Students make good progress during work integrated learning

Students from the Higher Education and Training courses in Nature Conservation all returned from their workplaces to start their second semester modules on 23 July 2018. This, after they have spent three months back at their workplaces completing the practical component of their studies called Work Integrated Learning (WIL).

During WIL students are expected to complete assignments specific to their workplaces but also related to each module that they cover in their studies throughout the year. For example, if they learned how to do a plant press during their Vegetation Studies module, they then need to collect plant specimens back at their workplaces and make their own plant presses. The assignments that need to be completed during WIL contribute significantly towards the students’ final year mark.

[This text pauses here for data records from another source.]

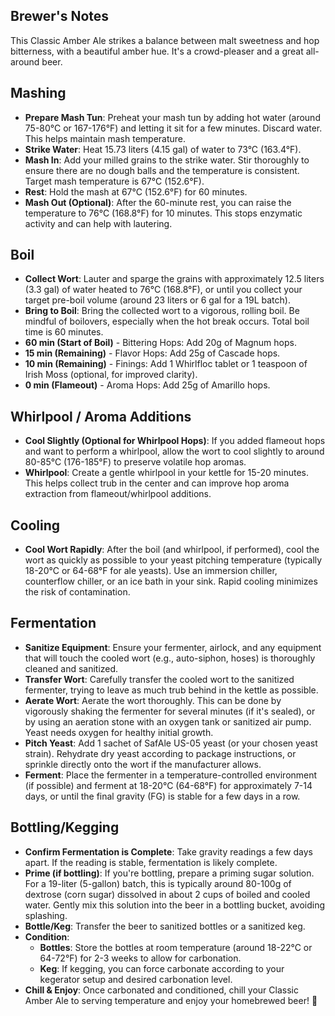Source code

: ## Brewer's Notes
This Classic Amber Ale strikes a balance between malt sweetness and hop bitterness, with a beautiful amber hue. It's a crowd-pleaser and a great all-around beer.

## Mashing
*   **Prepare Mash Tun**: Preheat your mash tun by adding hot water (around 75-80°C or 167-176°F) and letting it sit for a few minutes. Discard water. This helps maintain mash temperature.
*   **Strike Water**: Heat 15.73 liters (4.15 gal) of water to 73°C (163.4°F).
*   **Mash In**: Add your milled grains to the strike water. Stir thoroughly to ensure there are no dough balls and the temperature is consistent. Target mash temperature is 67°C (152.6°F).
*   **Rest**: Hold the mash at 67°C (152.6°F) for 60 minutes.
*   **Mash Out (Optional)**: After the 60-minute rest, you can raise the temperature to 76°C (168.8°F) for 10 minutes. This stops enzymatic activity and can help with lautering.

## Boil
*   **Collect Wort**: Lauter and sparge the grains with approximately 12.5 liters (3.3 gal) of water heated to 76°C (168.8°F), or until you collect your target pre-boil volume (around 23 liters or 6 gal for a 19L batch).
*   **Bring to Boil**: Bring the collected wort to a vigorous, rolling boil. Be mindful of boilovers, especially when the hot break occurs. Total boil time is 60 minutes.
*   **60 min (Start of Boil)** - Bittering Hops: Add 20g of Magnum hops.
*   **15 min (Remaining)** - Flavor Hops: Add 25g of Cascade hops.
*   **10 min (Remaining)** - Finings: Add 1 Whirlfloc tablet or 1 teaspoon of Irish Moss (optional, for improved clarity).
*   **0 min (Flameout)** - Aroma Hops: Add 25g of Amarillo hops.

## Whirlpool / Aroma Additions
*   **Cool Slightly (Optional for Whirlpool Hops)**: If you added flameout hops and want to perform a whirlpool, allow the wort to cool slightly to around 80-85°C (176-185°F) to preserve volatile hop aromas.
*   **Whirlpool**: Create a gentle whirlpool in your kettle for 15-20 minutes. This helps collect trub in the center and can improve hop aroma extraction from flameout/whirlpool additions.

## Cooling
*   **Cool Wort Rapidly**: After the boil (and whirlpool, if performed), cool the wort as quickly as possible to your yeast pitching temperature (typically 18-20°C or 64-68°F for ale yeasts). Use an immersion chiller, counterflow chiller, or an ice bath in your sink. Rapid cooling minimizes the risk of contamination.

## Fermentation
*   **Sanitize Equipment**: Ensure your fermenter, airlock, and any equipment that will touch the cooled wort (e.g., auto-siphon, hoses) is thoroughly cleaned and sanitized.
*   **Transfer Wort**: Carefully transfer the cooled wort to the sanitized fermenter, trying to leave as much trub behind in the kettle as possible.
*   **Aerate Wort**: Aerate the wort thoroughly. This can be done by vigorously shaking the fermenter for several minutes (if it's sealed), or by using an aeration stone with an oxygen tank or sanitized air pump. Yeast needs oxygen for healthy initial growth.
*   **Pitch Yeast**: Add 1 sachet of SafAle US-05 yeast (or your chosen yeast strain). Rehydrate dry yeast according to package instructions, or sprinkle directly onto the wort if the manufacturer allows.
*   **Ferment**: Place the fermenter in a temperature-controlled environment (if possible) and ferment at 18-20°C (64-68°F) for approximately 7-14 days, or until the final gravity (FG) is stable for a few days in a row.

## Bottling/Kegging
*   **Confirm Fermentation is Complete**: Take gravity readings a few days apart. If the reading is stable, fermentation is likely complete.
*   **Prime (if bottling)**: If you're bottling, prepare a priming sugar solution. For a 19-liter (5-gallon) batch, this is typically around 80-100g of dextrose (corn sugar) dissolved in about 2 cups of boiled and cooled water. Gently mix this solution into the beer in a bottling bucket, avoiding splashing.
*   **Bottle/Keg**: Transfer the beer to sanitized bottles or a sanitized keg.
*   **Condition**:
    *   **Bottles**: Store the bottles at room temperature (around 18-22°C or 64-72°F) for 2-3 weeks to allow for carbonation.
    *   **Keg**: If kegging, you can force carbonate according to your kegerator setup and desired carbonation level.
*   **Chill & Enjoy**: Once carbonated and conditioned, chill your Classic Amber Ale to serving temperature and enjoy your homebrewed beer! 🍻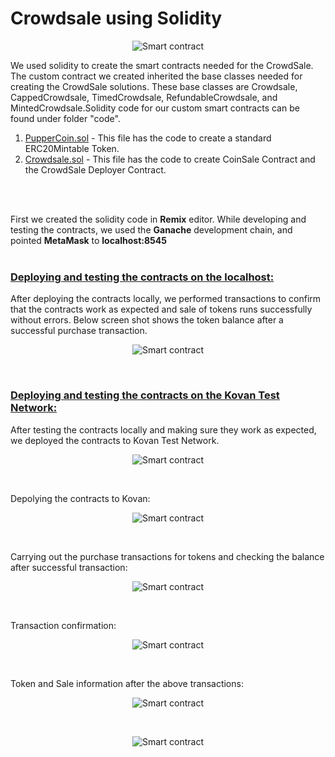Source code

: 


# Crowdsale using Solidity
<p align="center">
<img src="./images/CrowdSale.jpg?raw=true" alt="Smart contract"/>
</p>

We used solidity to create the smart contracts needed for the CrowdSale. The custom contract we created inherited the base classes needed for creating the CrowdSale solutions. These base classes are Crowdsale, CappedCrowdsale, TimedCrowdsale, RefundableCrowdsale, and MintedCrowdsale.Solidity code for our custom smart contracts can be found under folder "code".

1. [PupperCoin.sol](code/PupperCoin.sol) - This file has the code to create a standard ERC20Mintable Token.
2. [Crowdsale.sol](code/Crowdsale.sol) - This file has the code to create CoinSale Contract and the CrowdSale Deployer Contract.


<br>
<br>

First we created the solidity code in **Remix** editor. While developing and testing the contracts, we used the **Ganache** development chain, and pointed **MetaMask** to **localhost:8545**
<br>
<br>

### <ins>**Deploying and testing the contracts on the localhost:**</ins>

After deploying the contracts locally, we performed transactions to confirm that the contracts work as expected and sale of tokens runs successfully without errors. Below screen shot shows the token balance after a successful purchase transaction.  

<p align="center">
<img src="./images/BuyToken1.png?raw=true" alt="Smart contract"/>
</p>
<br>


### <ins>**Deploying and testing the contracts on the Kovan Test Network:**</ins> 
After testing the contracts locally and making sure they work as expected, we deployed the contracts to Kovan Test Network.  
<p align="center">
<img src="./images/Kovan.png?raw=true" alt="Smart contract"/>
</p>
<br>

 Depolying the contracts to Kovan:
<p align="center">
<img src="./images/TGC_Deployment2.png?raw=true" alt="Smart contract"/>
</p>
<br>

 Carrying out the purchase transactions for tokens and checking the balance after successful transaction:
<p align="center">
<img src="./images/TGC_Balance.png?raw=true" alt="Smart contract"/>
</p>
<br>

 

 Transaction confirmation:
<p align="center">
<img src="./images/TGC_transaction_Confirmation.png?raw=true" alt="Smart contract"/>
</p>
<br>
 

 Token and Sale information after the above transactions:
<p align="center">
<img src="./images/TGC_Info.png?raw=true" alt="Smart contract"/>
</p>
<br>
<p align="center">
<img src="./images/TGC_Sale.png?raw=true" alt="Smart contract"/>
</p>
<br>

To check up on the students’ progress with WIL, management personnel from the Natural Resource Management department visit a sample of students from both the Higher and Advanced Certificate courses at their workplaces each year. This year all students from Eastern Cape Parks and Tourism were visited at six different reserves scattered throughout the province as well as a student in the south of Lesotho and all students based in the Kruger National Park.  

These visits highlighted the challenges some students face because of being based at remote posts where even basic resources such as electricity, transport and mobile network connections are limited or non-existent. The College is currently working on potential solutions to bridge these limitations and for organizations to ensure that students are provided with sufficient resources and time to complete their assignments during the WIL period.

Sefali Lesaoana from the Higher Certificate Class at a famous cultural heritage site in Sehlabathebe National Park (Lesotho) where he is employed as a field ranger.